Tragic Magic, an all-new biography by Dan Ropek from Oakamoor Publishing, is the definitive first and last word on the life of Chris Wood. Even though Wood died way back in 1983, who would’ve thought at this late a date that we’d ever see a book on the spirit of Traffic?
It’s hard to imagine Traffic without this unique flautist/saxophonist, as Chris Wood was such an integral part of the band’s sound. Author Dan Ropek takes us behind the scenes into Traffic’s inner world and workings for a real insight into what made the band tick.

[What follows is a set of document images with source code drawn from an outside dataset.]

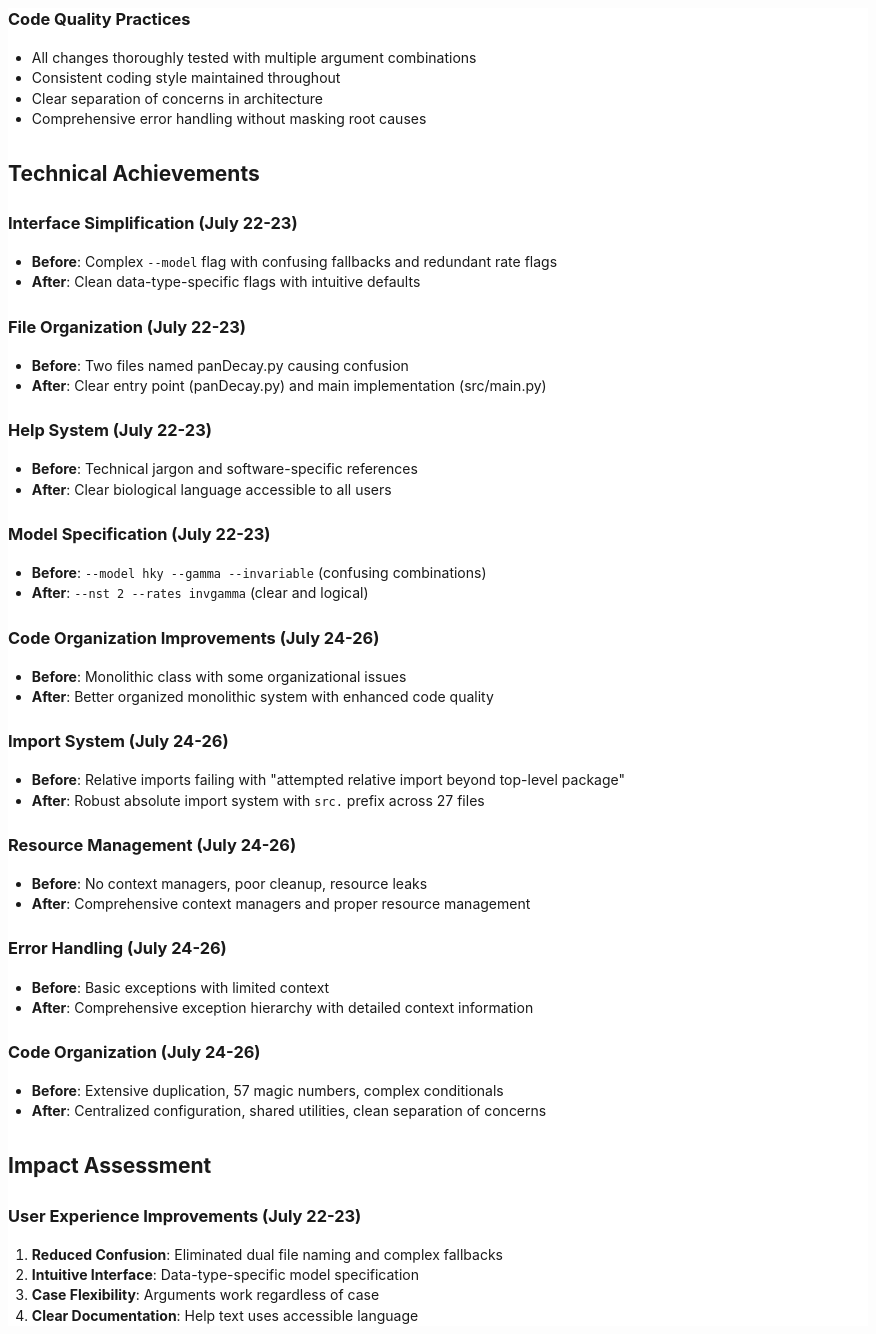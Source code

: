 ### Code Quality Practices
- All changes thoroughly tested with multiple argument combinations
- Consistent coding style maintained throughout
- Clear separation of concerns in architecture
- Comprehensive error handling without masking root causes

## Technical Achievements

### Interface Simplification (July 22-23)
- **Before**: Complex `--model` flag with confusing fallbacks and redundant rate flags
- **After**: Clean data-type-specific flags with intuitive defaults

### File Organization (July 22-23)
- **Before**: Two files named panDecay.py causing confusion  
- **After**: Clear entry point (panDecay.py) and main implementation (src/main.py)

### Help System (July 22-23)
- **Before**: Technical jargon and software-specific references
- **After**: Clear biological language accessible to all users

### Model Specification (July 22-23)
- **Before**: `--model hky --gamma --invariable` (confusing combinations)
- **After**: `--nst 2 --rates invgamma` (clear and logical)

### Code Organization Improvements (July 24-26)
- **Before**: Monolithic class with some organizational issues
- **After**: Better organized monolithic system with enhanced code quality

### Import System (July 24-26)
- **Before**: Relative imports failing with "attempted relative import beyond top-level package"
- **After**: Robust absolute import system with `src.` prefix across 27 files

### Resource Management (July 24-26)
- **Before**: No context managers, poor cleanup, resource leaks
- **After**: Comprehensive context managers and proper resource management

### Error Handling (July 24-26)
- **Before**: Basic exceptions with limited context
- **After**: Comprehensive exception hierarchy with detailed context information

### Code Organization (July 24-26)
- **Before**: Extensive duplication, 57 magic numbers, complex conditionals
- **After**: Centralized configuration, shared utilities, clean separation of concerns

## Impact Assessment

### User Experience Improvements (July 22-23)
1. **Reduced Confusion**: Eliminated dual file naming and complex fallbacks
2. **Intuitive Interface**: Data-type-specific model specification
3. **Case Flexibility**: Arguments work regardless of case
4. **Clear Documentation**: Help text uses accessible language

Tragic Magic: The Life of Traffic’s Chris Wood is chock full of previously unheard of information on this unsung artist, along with many previously unpublished photos. It’s so well researched. You can tell it’s a real labor of love for the man and his music. Mason Capaldi Wood and Frog, the short-lived post-Traffic band that formed in late 1968 before imploding in early 1969, is also covered in Dan Ropek’s Tragic Magic, which is a first.
Jeanette Jacobs, Wood’s long-time love, provided some of the drama in his life during and after Traffic’s demise, which led to his eventual downfall. Chris Wood could’ve and should’ve gone anywhere and done anything with his unique talent and music after Traffic quietly folded in 1974 with the release of their final album, When the Eagle Flies. Instead, he floundered without the structure, direction, or purpose that Traffic provided which is a real shame. He could’ve easily formed or joined any jazz fusion group, been a successful session musician, or gone on to a solo career.
He did initially take a stab at a solo career but I don’t think Chris Wood had enough confidence, drive and – equally important – an ability to get completely cleaned up from drug usage (and especially alcohol) to make a truly successful try at it. Perhaps that uncompromising spirit for which Chris was known for had gotten in his way, when all he needed to do was to sometimes meet people more in the middle. Then, at some point, he could’ve called all of the shots.
But Chris Wood was an artist to the core in anything he created. You’ll see that in Tragic Magic: The Life of Traffic’s Chris Wood, a superb new book, which shines a new spotlight on someone who was well respected and loved as both a musician and a man.